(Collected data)
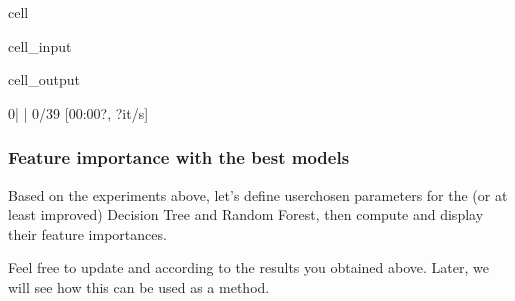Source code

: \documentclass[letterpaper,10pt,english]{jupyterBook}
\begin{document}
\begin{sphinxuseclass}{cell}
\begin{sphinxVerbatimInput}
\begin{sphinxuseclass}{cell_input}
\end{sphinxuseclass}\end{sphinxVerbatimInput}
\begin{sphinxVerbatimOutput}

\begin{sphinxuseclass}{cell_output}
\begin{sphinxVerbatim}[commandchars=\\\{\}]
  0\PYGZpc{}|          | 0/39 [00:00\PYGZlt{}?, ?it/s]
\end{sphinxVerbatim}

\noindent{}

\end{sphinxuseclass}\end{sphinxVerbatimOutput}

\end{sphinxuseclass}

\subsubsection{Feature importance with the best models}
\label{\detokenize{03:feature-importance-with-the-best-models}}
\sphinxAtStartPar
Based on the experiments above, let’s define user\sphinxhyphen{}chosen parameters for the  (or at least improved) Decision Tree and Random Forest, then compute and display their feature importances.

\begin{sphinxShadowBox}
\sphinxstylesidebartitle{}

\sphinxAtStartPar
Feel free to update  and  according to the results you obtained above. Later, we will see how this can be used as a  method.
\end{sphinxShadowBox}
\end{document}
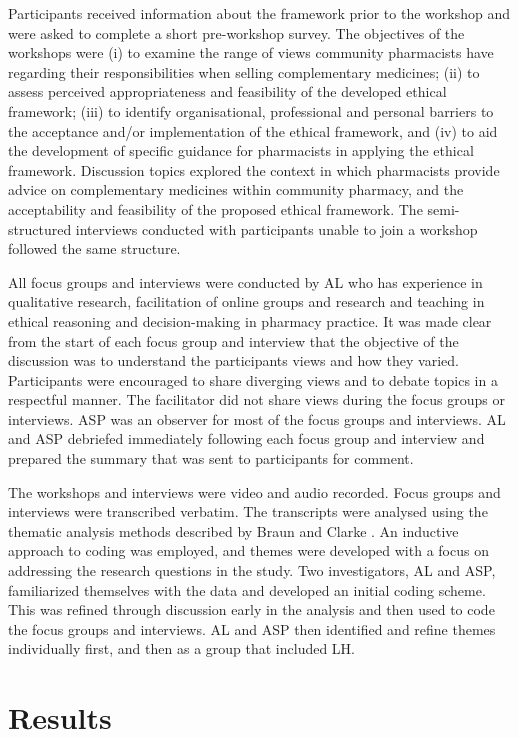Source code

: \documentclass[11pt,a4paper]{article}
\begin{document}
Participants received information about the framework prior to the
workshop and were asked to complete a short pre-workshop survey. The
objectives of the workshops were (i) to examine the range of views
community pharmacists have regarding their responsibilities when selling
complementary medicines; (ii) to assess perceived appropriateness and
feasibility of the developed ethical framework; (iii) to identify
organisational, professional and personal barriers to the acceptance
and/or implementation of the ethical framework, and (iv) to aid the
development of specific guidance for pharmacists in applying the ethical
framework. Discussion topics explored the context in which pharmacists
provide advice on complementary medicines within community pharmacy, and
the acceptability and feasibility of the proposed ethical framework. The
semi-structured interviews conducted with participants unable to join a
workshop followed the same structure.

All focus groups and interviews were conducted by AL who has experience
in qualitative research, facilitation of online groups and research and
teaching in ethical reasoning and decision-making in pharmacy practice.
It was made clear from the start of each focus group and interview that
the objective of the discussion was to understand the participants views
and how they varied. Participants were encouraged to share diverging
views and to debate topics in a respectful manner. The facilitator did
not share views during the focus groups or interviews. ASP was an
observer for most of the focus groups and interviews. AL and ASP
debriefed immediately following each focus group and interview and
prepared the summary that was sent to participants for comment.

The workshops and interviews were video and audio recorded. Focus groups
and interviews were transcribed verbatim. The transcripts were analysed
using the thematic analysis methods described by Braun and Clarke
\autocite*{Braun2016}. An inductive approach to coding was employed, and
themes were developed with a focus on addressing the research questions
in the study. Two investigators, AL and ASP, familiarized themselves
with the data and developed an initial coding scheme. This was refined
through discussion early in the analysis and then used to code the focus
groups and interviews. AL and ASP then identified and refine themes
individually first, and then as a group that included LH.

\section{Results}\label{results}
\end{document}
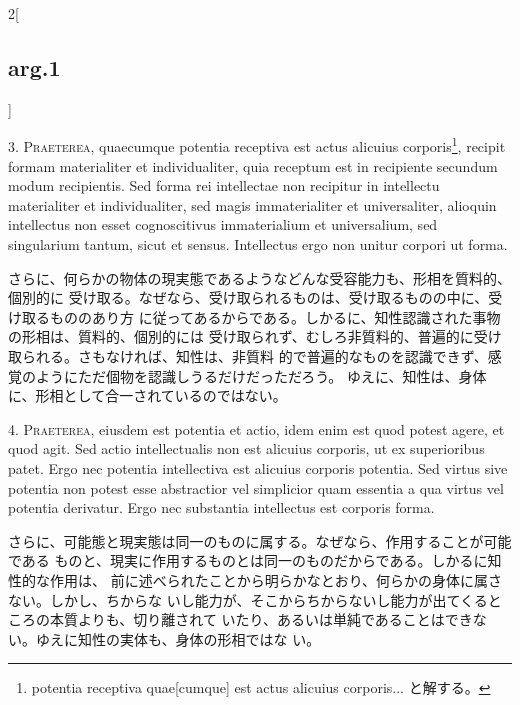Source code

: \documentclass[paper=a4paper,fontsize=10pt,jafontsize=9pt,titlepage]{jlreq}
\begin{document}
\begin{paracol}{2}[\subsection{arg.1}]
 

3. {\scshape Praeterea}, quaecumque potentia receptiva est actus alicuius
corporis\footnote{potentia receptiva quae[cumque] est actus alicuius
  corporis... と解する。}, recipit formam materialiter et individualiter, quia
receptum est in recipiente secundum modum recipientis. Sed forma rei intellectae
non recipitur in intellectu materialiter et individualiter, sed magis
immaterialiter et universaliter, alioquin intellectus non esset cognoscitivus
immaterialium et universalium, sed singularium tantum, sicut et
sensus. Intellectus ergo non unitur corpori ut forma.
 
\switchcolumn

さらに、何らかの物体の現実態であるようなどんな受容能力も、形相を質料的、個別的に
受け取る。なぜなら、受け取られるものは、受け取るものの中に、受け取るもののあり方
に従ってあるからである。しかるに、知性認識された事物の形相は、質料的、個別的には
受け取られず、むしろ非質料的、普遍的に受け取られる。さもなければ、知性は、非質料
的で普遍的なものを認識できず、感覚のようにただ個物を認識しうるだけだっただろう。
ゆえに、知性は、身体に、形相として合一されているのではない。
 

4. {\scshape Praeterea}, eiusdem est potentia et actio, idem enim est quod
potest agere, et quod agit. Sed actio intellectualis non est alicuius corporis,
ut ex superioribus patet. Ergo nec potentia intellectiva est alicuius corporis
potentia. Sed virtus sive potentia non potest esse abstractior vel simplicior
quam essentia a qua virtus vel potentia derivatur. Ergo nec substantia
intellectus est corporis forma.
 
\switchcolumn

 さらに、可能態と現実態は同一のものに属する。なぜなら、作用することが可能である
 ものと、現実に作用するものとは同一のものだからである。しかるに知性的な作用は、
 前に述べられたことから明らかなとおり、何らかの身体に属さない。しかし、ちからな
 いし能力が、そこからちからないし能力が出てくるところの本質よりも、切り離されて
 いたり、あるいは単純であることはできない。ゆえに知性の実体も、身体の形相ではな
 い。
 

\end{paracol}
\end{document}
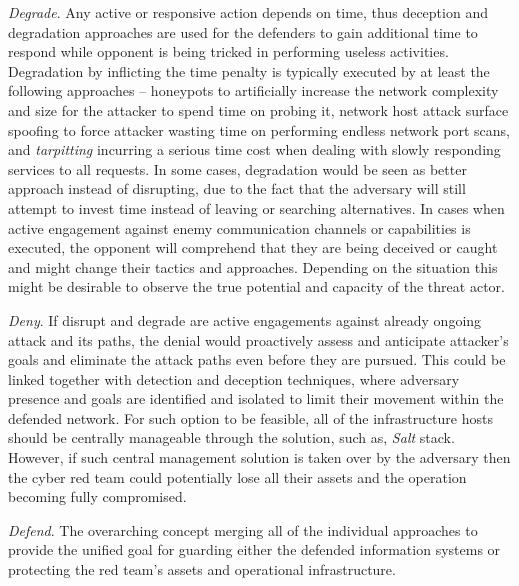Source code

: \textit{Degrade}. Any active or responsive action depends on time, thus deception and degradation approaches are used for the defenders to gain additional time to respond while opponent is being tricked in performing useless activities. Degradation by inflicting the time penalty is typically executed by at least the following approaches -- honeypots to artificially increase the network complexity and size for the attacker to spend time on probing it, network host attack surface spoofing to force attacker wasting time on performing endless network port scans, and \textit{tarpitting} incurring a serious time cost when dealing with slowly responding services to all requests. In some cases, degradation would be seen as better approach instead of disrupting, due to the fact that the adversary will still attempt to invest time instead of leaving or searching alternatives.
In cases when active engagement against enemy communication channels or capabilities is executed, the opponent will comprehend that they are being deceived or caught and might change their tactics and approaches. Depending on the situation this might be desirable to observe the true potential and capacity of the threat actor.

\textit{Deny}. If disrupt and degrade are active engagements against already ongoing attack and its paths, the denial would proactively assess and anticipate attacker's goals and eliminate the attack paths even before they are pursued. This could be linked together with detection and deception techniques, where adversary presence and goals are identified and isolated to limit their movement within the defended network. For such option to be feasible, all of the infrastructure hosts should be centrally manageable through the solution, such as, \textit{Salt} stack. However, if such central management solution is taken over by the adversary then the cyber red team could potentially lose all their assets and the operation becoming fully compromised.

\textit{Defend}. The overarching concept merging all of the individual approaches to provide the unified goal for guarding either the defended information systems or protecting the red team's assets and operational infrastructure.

What is being asked:
Please, from the entries above, set down exactly the lines from the one containing "receptiva est actus alicuius" through the one containing "immaterialiter et universaliter, alioquin", and only those.

Output for this task:
3. {\scshape Praeterea}, quaecumque potentia receptiva est actus alicuius
corporis\footnote{potentia receptiva quae[cumque] est actus alicuius
  corporis... と解する。}, recipit formam materialiter et individualiter, quia
receptum est in recipiente secundum modum recipientis. Sed forma rei intellectae
non recipitur in intellectu materialiter et individualiter, sed magis
immaterialiter et universaliter, alioquin intellectus non esset cognoscitivus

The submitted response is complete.